Resident physicians' direct reports of their employment-seeking experiences differ from what program directors report. Program directors accurately determined the number of residents pursuing further training; however, they did not have complete information about the employment difficulties experienced by their graduates.
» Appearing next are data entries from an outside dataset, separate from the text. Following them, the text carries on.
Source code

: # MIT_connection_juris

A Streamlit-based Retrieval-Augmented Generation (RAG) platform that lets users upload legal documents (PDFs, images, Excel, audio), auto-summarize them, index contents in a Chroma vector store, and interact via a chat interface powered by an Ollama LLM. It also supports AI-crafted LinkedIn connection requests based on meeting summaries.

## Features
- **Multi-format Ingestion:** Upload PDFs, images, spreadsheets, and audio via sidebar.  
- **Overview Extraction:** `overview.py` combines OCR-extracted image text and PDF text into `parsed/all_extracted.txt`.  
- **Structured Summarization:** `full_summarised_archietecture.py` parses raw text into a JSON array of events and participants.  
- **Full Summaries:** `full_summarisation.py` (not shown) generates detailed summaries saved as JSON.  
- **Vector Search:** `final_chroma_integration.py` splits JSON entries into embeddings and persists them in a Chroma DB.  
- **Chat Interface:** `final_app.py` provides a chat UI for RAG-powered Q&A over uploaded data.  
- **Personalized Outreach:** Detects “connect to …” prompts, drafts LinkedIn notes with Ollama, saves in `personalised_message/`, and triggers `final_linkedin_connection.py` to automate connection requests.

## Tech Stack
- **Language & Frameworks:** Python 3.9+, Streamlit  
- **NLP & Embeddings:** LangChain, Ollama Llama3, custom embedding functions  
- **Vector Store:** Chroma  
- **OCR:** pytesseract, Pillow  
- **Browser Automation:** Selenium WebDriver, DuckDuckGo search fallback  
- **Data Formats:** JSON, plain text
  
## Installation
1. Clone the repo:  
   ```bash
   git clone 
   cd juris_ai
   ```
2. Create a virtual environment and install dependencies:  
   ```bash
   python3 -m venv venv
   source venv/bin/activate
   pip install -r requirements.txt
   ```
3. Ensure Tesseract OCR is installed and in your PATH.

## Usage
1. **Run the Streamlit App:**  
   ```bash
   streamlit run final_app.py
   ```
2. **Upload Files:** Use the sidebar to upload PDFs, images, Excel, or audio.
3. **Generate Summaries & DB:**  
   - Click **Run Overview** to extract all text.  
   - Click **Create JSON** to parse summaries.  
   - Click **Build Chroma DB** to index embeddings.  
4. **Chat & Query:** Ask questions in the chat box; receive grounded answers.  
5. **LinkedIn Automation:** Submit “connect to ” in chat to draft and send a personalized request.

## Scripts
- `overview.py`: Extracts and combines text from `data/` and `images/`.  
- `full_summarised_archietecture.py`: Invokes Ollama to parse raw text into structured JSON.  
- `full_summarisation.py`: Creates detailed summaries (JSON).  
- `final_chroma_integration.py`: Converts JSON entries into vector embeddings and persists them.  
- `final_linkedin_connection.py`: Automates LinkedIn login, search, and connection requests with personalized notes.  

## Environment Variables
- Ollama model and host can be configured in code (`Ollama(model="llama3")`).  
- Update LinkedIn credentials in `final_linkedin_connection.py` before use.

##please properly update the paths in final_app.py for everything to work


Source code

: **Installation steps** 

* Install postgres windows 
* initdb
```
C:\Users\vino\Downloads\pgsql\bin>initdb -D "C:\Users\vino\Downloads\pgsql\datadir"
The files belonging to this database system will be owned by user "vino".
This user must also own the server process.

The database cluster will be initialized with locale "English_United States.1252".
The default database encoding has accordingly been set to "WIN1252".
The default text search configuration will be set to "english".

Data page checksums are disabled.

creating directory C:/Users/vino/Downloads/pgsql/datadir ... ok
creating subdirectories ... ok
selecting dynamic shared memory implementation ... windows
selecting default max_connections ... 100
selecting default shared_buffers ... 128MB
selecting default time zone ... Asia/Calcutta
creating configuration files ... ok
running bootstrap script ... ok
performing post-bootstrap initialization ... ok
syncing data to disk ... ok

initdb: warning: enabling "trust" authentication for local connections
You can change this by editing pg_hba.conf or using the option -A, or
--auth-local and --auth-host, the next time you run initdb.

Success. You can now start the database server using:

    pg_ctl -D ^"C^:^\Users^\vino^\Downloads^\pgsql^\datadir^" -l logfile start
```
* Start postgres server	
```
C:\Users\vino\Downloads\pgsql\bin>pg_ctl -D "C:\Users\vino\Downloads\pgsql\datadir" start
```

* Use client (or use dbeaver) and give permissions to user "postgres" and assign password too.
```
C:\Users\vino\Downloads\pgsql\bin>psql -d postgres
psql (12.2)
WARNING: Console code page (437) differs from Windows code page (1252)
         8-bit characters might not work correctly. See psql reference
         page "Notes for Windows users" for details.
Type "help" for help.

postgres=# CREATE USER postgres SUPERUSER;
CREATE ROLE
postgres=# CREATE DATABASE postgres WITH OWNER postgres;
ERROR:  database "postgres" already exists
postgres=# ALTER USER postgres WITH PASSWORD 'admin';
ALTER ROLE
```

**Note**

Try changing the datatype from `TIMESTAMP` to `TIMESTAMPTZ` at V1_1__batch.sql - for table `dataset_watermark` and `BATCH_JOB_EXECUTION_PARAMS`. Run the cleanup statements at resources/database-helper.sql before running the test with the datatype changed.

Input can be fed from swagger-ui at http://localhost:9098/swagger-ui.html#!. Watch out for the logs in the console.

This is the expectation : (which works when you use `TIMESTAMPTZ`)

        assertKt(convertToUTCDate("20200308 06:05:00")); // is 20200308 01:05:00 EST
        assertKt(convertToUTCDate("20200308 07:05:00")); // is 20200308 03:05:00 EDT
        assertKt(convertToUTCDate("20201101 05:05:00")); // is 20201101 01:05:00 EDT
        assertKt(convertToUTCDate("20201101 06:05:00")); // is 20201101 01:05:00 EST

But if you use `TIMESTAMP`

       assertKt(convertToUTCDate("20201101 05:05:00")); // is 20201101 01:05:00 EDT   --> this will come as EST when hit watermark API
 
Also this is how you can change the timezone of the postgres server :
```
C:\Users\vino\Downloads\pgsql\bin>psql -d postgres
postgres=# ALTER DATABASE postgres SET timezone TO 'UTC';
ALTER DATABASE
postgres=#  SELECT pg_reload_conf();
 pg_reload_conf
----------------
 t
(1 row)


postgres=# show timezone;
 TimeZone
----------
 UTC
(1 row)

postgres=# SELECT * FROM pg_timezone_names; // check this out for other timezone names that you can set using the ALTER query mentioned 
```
Based on graduates' reports, we conclude that employment difficulties are greatest among international medical graduates and vary by specialty and geographic region.
分析医师劳动力情况的研究得出结论,美国正濒临医师供应过剩的边缘,但我们缺乏有说服力的证据表明这正导致医师就业不足和/或失业。
确定即将毕业的住院医师在其主要职业选择中寻找工作或无法找到工作的困难程度。
分别向住院医师和项目主任发送两份1页的调查问卷,以收集1995 - 1996学年末完成研究生医学教育项目的住院医师就业状况的信息。
1996年春季安排的总共25067名住院医师,他们将完成由毕业后医学教育认证委员会认证的住院医师培训项目,以及31个专业和亚专业的4569名项目主任。
住院医师和项目主任报告的毕业生就业状况以及他们在获得执业岗位时所经历的困难程度。
经过6个月的数据收集,25067名住院医师中有12135名(48.4%)回复了调查。在回复者中,11200人完成了培训,7628人(68.1%)试图进入劳动力市场,28.4%寻求进一步培训,3.5%履行军事义务。在寻求就业的7628名住院医师中,67.3%获得了其专业的临床执业岗位,15.5%获得了学术岗位,5.0%在其他专业找到了临床岗位,5.1%有其他计划,7.1%尚未找到岗位但仍在积极寻找。此外,找到临床岗位的住院医师中有22.4%报告称找到岗位存在很大困难。报告在寻找临床岗位方面困难较大的亚组包括国际医学毕业生(超过40%)、在太平洋或东中北部地区完成项目的人以及几个专业的人员。1996年毕业的住院医师报告称在寻找合适工作方面的困难率显著高于项目主任报告的他们毕业生的困难率(22.4%对6.0%);然而,两组报告的进入劳动力市场的毕业生百分比相同(68.1%)。项目主任报告他们1996年毕业生的失业率仅为1.2%,低于住院医师报告的失业率(7.1%)。
住院医师关于其求职经历的直接报告与项目主任的报告不同。项目主任准确确定了继续深造的住院医师人数;然而,他们没有关于其毕业生所经历就业困难的完整信息。根据毕业生的报告,我们得出结论,国际医学毕业生的就业困难最大,且因专业和地理区域而异。